Items listed in a dataset
---
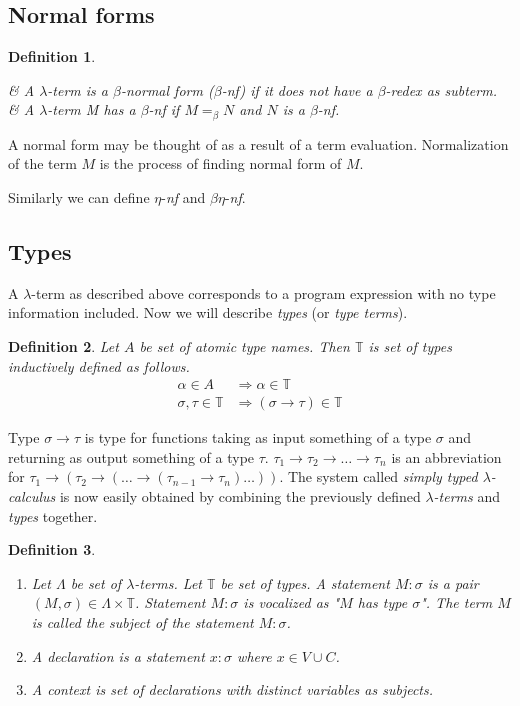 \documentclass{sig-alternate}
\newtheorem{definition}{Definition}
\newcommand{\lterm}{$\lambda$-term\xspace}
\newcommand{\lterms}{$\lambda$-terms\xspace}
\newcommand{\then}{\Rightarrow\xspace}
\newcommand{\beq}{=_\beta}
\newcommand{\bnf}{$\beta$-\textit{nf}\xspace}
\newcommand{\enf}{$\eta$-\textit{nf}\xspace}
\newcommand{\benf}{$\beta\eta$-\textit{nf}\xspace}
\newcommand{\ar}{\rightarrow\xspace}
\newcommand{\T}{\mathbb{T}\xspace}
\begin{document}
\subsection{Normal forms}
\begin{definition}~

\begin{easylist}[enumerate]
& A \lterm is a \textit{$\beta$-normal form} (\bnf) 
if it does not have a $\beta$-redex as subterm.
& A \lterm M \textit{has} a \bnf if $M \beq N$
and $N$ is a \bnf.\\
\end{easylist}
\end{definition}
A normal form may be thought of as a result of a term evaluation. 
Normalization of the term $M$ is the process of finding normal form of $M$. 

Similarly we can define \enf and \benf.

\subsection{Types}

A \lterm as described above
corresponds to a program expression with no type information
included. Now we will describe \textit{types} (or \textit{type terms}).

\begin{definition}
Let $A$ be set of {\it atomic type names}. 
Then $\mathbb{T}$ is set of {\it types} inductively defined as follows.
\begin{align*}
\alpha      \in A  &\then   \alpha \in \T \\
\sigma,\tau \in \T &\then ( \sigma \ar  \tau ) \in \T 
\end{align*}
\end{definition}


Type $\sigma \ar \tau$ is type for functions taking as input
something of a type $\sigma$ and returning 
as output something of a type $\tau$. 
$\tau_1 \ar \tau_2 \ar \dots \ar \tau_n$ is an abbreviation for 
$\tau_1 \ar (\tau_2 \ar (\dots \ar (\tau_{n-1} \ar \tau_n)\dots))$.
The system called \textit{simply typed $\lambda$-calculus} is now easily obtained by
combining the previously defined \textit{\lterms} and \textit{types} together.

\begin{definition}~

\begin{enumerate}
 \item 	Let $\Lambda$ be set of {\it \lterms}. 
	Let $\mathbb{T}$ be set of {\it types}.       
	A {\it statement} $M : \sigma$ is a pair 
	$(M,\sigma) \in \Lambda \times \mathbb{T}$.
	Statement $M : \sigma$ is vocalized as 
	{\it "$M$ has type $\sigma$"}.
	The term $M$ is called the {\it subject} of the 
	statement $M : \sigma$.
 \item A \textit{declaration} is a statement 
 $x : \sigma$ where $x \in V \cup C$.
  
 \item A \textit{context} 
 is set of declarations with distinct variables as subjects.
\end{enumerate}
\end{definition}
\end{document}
---
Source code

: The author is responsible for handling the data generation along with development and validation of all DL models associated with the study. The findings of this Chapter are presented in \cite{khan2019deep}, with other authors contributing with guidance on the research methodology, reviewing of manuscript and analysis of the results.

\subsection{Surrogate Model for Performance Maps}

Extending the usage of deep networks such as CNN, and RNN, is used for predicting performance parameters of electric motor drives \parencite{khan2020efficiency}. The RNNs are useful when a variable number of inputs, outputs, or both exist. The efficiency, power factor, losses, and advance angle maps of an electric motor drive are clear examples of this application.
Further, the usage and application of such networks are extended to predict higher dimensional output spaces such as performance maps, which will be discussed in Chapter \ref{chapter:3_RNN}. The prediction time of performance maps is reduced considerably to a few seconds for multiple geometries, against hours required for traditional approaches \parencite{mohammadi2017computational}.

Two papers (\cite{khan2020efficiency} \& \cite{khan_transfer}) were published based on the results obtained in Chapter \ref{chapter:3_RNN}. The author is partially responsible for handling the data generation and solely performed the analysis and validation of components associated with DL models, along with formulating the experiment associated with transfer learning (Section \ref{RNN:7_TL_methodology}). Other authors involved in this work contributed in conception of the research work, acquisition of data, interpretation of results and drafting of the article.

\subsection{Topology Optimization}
---
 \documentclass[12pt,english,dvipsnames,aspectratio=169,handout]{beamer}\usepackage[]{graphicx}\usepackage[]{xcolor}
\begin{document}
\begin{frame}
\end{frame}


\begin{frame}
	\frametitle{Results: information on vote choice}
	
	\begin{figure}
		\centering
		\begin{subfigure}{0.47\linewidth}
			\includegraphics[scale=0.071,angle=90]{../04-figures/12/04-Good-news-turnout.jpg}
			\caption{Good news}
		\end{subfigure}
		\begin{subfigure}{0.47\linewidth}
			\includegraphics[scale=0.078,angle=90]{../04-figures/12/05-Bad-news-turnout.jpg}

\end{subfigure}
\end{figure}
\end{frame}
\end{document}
---
Problem details - Number of lines above with the word "beta": state it alone.

Written solution - 5